Division of Infectious Diseases, Department of Medicine, Perelman School of Medicine, University of Pennsylvania, Philadelphia, Pennsylvania, USA.
Center for Real-World Evidence and Safety of Therapeutics, Center for Clinical Epidemiology and Biostatistics, and Department of Biostatistics, Epidemiology, and Informatics, Perelman School of Medicine, University of Pennsylvania, Philadelphia, Pennsylvania, USA.
Pharmacoepidemiol Drug Saf. 2023 Jan;32(1):1-8. doi: 10.1002/pds.5537. Epub 2022 Sep 14.

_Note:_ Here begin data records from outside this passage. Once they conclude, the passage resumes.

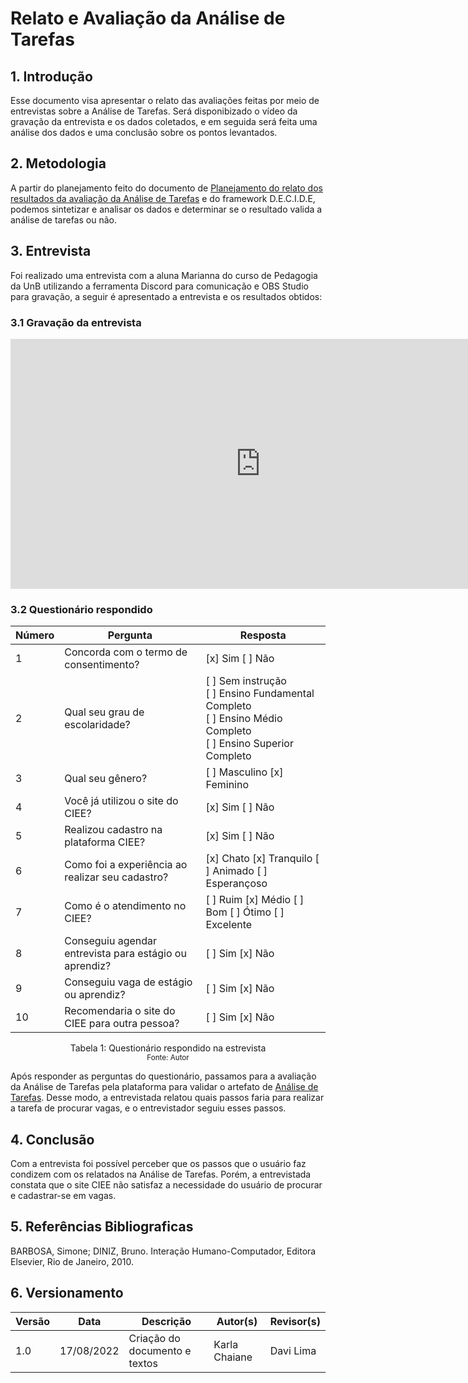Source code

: # Relato e Avaliação da Análise de Tarefas

## 1. Introdução

Esse documento visa apresentar o relato das avaliações feitas por meio de entrevistas sobre a Análise de Tarefas. Será disponibizado o vídeo da gravação da entrevista e os dados coletados, e em seguida será feita uma análise dos dados e uma conclusão sobre os pontos levantados.

## 2. Metodologia

A partir do planejamento feito do documento de [Planejamento do relato dos resultados da avaliação da Análise de Tarefas](Planejamento_relato_resultados_avaliacao_analise_tarefas.md) e do framework D.E.C.I.D.E, podemos sintetizar e analisar os dados e determinar se o resultado valida a análise de tarefas ou não.

## 3. Entrevista

Foi realizado uma entrevista com a aluna Marianna do curso de Pedagogia da UnB utilizando a ferramenta Discord para comunicação e OBS Studio para gravação, a seguir é apresentado a entrevista e os resultados obtidos:

### 3.1 Gravação da entrevista
<iframe width="800" height="400" src="https://www.youtube.com/embed/iRwv-aIraNY" title="YouTube video player" frameborder="0" allow="accelerometer; autoplay; clipboard-write; encrypted-media; gyroscope; picture-in-picture" allowfullscreen></iframe>

### 3.2 Questionário respondido

| Número | Pergunta                        | Resposta |
|---| ---                                  | --- |
| 1 | Concorda com o termo de consentimento? | [x] Sim [ ] Não |
| 2 | Qual seu grau de escolaridade? | [ ] Sem instrução <br> [ ] Ensino Fundamental Completo <br> [ ] Ensino Médio Completo <br> [ ] Ensino Superior Completo |  
| 3 | Qual seu gênero? | [ ] Masculino [x] Feminino |
| 4 | Você já utilizou o site do CIEE? | [x] Sim [ ] Não |
| 5 | Realizou cadastro na plataforma CIEE? | [x] Sim [ ] Não |
| 6 | Como foi a experiência ao realizar seu cadastro? | [x] Chato [x] Tranquilo [ ] Animado [ ] Esperançoso |
| 7 | Como é o atendimento no CIEE? | [ ] Ruim [x] Médio [ ] Bom [ ] Ótimo [ ] Excelente |
| 8 | Conseguiu agendar entrevista para estágio ou aprendiz? | [ ] Sim  [x] Não |
| 9 | Conseguiu vaga de estágio ou aprendiz? | [ ] Sim  [x] Não |
| 10 | Recomendaria o site do CIEE para outra pessoa? | [ ] Sim  [x] Não |

<center>Tabela 1: Questionário respondido na estrevista <br>
<small>Fonte: Autor</small></center>

Após responder as perguntas do questionário, passamos para a avaliação da Análise de Tarefas pela plataforma para validar o artefato de [Análise de Tarefas](../../analise_requisitos/analise_tarefas_hta.md). Desse modo, a entrevistada relatou quais passos faria para realizar a tarefa de procurar vagas, e o entrevistador seguiu esses passos.

## 4. Conclusão
Com a entrevista foi possível perceber que os passos que o usuário faz condizem com os relatados na Análise de Tarefas. Porém, a entrevistada constata que o site CIEE não satisfaz a necessidade do usuário de procurar e cadastrar-se em vagas. 


## 5. Referências Bibliograficas
BARBOSA, Simone; DINIZ, Bruno. Interação Humano-Computador, Editora Elsevier, Rio de Janeiro, 2010.
 
## 6. Versionamento

|Versão	| Data	| Descrição |	Autor(s)	| Revisor(s)|
|--------|----|-----------|-------|---------|
| 1.0 |	17/08/2022	| Criação do documento e textos | Karla Chaiane | Davi Lima |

Real-world healthcare data, including administrative and electronic medical record databases, provide a rich source of data for the conduct of pharmacoepidemiologic studies but carry the potential for misclassification of health outcomes of interest (HOIs). Validation studies are important ways to quantify the degree of error associated with case-identifying algorithms for HOIs and are crucial for interpreting study findings within real-world data. This review provides a rationale, framework, and step-by-step approach to validating case-identifying algorithms for HOIs within healthcare databases. Key steps in validating a case-identifying algorithm within a healthcare database include: (1) selecting the appropriate health outcome; (2) determining the reference standard against which to validate the algorithm; (3) developing the algorithm using diagnosis codes, diagnostic tests or their results, procedures, drug therapies, patient-reported symptoms or diagnoses, or some combinations of these parameters; (4) selection of patients and sample sizes for validation; (5) collecting data to confirm the HOI; (6) confirming the HOI; and (7) assessing the algorithm's performance. Additional strategies for algorithm refinement and methods to correct for bias due to misclassification of outcomes are discussed. The review concludes by discussing factors affecting the transportability of case-identifying algorithms and the need for ongoing validation as data elements within healthcare databases, such as diagnosis codes, change over time or new variables, such as patient-generated health data, are included in these data sources.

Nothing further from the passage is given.